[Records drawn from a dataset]

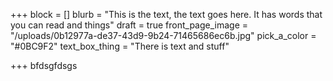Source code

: +++
block = []
blurb = "This is the text, the text goes here. It has words that you can read and things"
draft = true
front_page_image = "/uploads/0b12977a-de37-43d9-9b24-71465686ec6b.jpg"
pick_a_color = "#0BC9F2"
text_box_thing = "There is text and stuff"

+++
bfdsgfdsgs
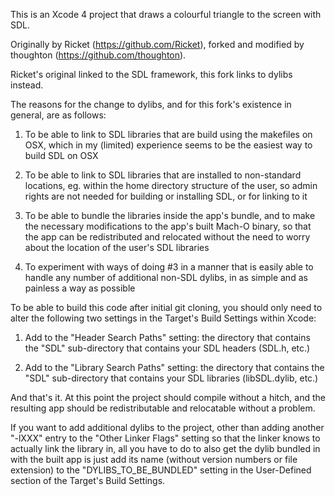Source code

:This is an Xcode 4 project that draws a colourful triangle to the screen with SDL.

Originally by Ricket (https://github.com/Ricket), forked and modified by thoughton (https://github.com/thoughton).


Ricket's original linked to the SDL framework, this fork links to dylibs instead.

The reasons for the change to dylibs, and for this fork's existence in general, are as follows:


 1. To be able to link to SDL libraries that are build using the makefiles on OSX, which in my (limited) experience seems to be the easiest way to build SDL on OSX

 2. To be able to link to SDL libraries that are installed to non-standard locations, eg. within the home directory structure of the user, so admin rights are not needed for building or installing SDL, or for linking to it

 3. To be able to bundle the libraries inside the app's bundle, and to make the necessary modifications to the app's built Mach-O binary, so that the app can be redistributed and relocated without the need to worry about the location of the user's SDL libraries

 4. To experiment with ways of doing #3 in a manner that is easily able to handle any number of additional non-SDL dylibs, in as simple and as painless a way as possible


To be able to build this code after initial git cloning, you should only need to alter the following two settings in the Target's Build Settings within Xcode:

 
 1. Add to the "Header Search Paths" setting: the directory that contains the "SDL" sub-directory that contains your SDL headers (SDL.h, etc.)

 2. Add to the "Library Search Paths" setting: the directory that contains the "SDL" sub-directory that contains your SDL libraries (libSDL.dylib, etc.)


And that's it. At this point the project should compile without a hitch, and the resulting app should be redistributable and relocatable without a problem.


If you want to add additional dylibs to the project, other than adding another "-lXXX" entry to the "Other Linker Flags" setting so that the linker knows to actually link the library in, all you have to do to also get the dylib bundled in with the built app is just add its name (without version numbers or file extension) to the "DYLIBS_TO_BE_BUNDLED" setting in the User-Defined section of the Target's Build Settings.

-- Task directions --
The reply is to be all the records above, transcribed exactly, with no pictures.

-- Answer section --
Source code

: +++
block = []
blurb = "This is the text, the text goes here. It has words that you can read and things"
draft = true
front_page_image = "/uploads/0b12977a-de37-43d9-9b24-71465686ec6b.jpg"
pick_a_color = "#0BC9F2"
text_box_thing = "There is text and stuff"

+++
bfdsgfdsgs
Source code

:This is an Xcode 4 project that draws a colourful triangle to the screen with SDL.

Originally by Ricket (https://github.com/Ricket), forked and modified by thoughton (https://github.com/thoughton).


Ricket's original linked to the SDL framework, this fork links to dylibs instead.

The reasons for the change to dylibs, and for this fork's existence in general, are as follows:


 1. To be able to link to SDL libraries that are build using the makefiles on OSX, which in my (limited) experience seems to be the easiest way to build SDL on OSX

 2. To be able to link to SDL libraries that are installed to non-standard locations, eg. within the home directory structure of the user, so admin rights are not needed for building or installing SDL, or for linking to it

 3. To be able to bundle the libraries inside the app's bundle, and to make the necessary modifications to the app's built Mach-O binary, so that the app can be redistributed and relocated without the need to worry about the location of the user's SDL libraries

 4. To experiment with ways of doing #3 in a manner that is easily able to handle any number of additional non-SDL dylibs, in as simple and as painless a way as possible


To be able to build this code after initial git cloning, you should only need to alter the following two settings in the Target's Build Settings within Xcode:

 
 1. Add to the "Header Search Paths" setting: the directory that contains the "SDL" sub-directory that contains your SDL headers (SDL.h, etc.)

 2. Add to the "Library Search Paths" setting: the directory that contains the "SDL" sub-directory that contains your SDL libraries (libSDL.dylib, etc.)


And that's it. At this point the project should compile without a hitch, and the resulting app should be redistributable and relocatable without a problem.


If you want to add additional dylibs to the project, other than adding another "-lXXX" entry to the "Other Linker Flags" setting so that the linker knows to actually link the library in, all you have to do to also get the dylib bundled in with the built app is just add its name (without version numbers or file extension) to the "DYLIBS_TO_BE_BUNDLED" setting in the User-Defined section of the Target's Build Settings.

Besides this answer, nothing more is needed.